Мимо лавочек со старушками и разошедшемся дяди Мити прошли они очень быстро, тихо между делом поздоровались, чтобы ни в коем случае никто не отвлекся от столь содержательной беседы, и, не сговариваясь, ускорили шаг, пока не отдалились от подъезда.

— Фух, — выдохнула Женька. — А дядя Митя сегодня в ударе.

— Легко отделались, — согласился Кай.

— А то! Утянул бы в разговор, так бы там и зависли на неопределенный срок.

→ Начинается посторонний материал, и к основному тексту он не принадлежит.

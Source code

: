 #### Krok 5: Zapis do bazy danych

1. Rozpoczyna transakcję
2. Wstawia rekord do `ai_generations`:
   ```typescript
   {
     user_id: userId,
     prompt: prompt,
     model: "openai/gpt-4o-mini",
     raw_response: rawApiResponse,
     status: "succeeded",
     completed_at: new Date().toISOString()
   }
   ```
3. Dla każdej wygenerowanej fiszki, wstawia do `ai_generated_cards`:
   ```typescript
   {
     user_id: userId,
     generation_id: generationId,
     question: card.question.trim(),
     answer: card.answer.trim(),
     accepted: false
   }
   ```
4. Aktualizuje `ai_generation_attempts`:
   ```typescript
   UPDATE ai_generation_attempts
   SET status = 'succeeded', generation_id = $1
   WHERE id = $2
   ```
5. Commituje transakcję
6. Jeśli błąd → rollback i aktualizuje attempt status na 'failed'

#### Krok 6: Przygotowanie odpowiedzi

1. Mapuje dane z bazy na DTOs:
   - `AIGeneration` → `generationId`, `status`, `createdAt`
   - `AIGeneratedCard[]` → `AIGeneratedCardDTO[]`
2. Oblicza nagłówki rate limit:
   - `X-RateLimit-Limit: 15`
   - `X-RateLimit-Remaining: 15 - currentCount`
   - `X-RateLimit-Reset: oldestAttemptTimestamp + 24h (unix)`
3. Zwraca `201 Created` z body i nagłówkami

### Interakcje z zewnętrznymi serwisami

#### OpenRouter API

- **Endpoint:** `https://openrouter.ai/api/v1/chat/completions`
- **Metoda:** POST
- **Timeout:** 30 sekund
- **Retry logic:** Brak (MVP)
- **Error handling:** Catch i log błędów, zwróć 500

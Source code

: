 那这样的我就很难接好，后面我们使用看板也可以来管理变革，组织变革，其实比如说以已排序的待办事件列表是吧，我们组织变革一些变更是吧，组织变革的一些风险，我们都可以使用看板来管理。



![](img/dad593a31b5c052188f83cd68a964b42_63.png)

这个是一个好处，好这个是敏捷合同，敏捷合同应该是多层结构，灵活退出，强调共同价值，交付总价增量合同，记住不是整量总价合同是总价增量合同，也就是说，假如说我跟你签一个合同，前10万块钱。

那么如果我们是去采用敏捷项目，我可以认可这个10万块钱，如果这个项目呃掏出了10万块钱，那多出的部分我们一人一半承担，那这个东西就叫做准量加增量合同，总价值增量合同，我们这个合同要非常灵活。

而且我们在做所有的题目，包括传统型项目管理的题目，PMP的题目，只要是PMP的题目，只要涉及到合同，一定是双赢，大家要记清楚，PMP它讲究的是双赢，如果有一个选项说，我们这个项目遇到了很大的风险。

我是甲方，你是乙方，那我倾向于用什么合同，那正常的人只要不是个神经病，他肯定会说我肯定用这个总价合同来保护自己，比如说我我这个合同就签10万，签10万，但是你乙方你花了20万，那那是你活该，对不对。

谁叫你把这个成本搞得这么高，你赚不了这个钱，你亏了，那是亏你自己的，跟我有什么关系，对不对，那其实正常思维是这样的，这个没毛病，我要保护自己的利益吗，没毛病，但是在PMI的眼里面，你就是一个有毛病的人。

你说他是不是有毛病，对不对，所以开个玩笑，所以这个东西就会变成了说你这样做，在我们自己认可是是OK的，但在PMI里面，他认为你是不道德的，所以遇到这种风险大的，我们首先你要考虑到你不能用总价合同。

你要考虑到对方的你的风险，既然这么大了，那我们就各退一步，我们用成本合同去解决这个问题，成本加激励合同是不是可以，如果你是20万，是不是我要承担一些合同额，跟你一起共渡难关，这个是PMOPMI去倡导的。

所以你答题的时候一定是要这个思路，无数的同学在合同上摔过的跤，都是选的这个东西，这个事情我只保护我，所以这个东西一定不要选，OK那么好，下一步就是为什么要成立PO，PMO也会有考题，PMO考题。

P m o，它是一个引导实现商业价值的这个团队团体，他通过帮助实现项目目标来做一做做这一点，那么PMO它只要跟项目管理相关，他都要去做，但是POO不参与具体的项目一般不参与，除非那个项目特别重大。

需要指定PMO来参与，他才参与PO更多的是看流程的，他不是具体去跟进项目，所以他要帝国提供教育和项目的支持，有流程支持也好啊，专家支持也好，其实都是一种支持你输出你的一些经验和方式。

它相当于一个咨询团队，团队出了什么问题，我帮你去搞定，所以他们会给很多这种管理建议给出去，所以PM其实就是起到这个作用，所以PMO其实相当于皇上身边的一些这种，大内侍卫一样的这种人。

Кай хмыкнул и принялся смотреть в небо: высокое, насыщенно-синее и чистое, если не считать двух параллельных облачных полос, оставленных крошечной серебристой птицей.

— Самолет, — проследив за его взглядом, сказала Женька. — У вас, наверное, тоже летают.

— Не так высоко.

— И в космос?

Кай посмотрел на нее удивленно.

— Зачем?..

— Потому что интересно, — Женька тяжело вздохнула. — Я, конечно, понимаю, область ваших интересов, я имею в виду некромантов в массе, находится в мире потустороннем, вы в магии совершенствуетесь, загадки разгадываете, но там ведь, — она указала на небо, — загадок никак не меньше, и очень интересно, как все устроено. Вполне возможно, если взять какую-нибудь ракету и запустить за пределы солнечной системы, а потом — дальше и дальше, через много-много миллионов лет она достигнет твоего мира.

— Ну и к чему тебе эти знания через миллионы лет?

— Для саморазвития, — буркнула Женька и ускорила шаг.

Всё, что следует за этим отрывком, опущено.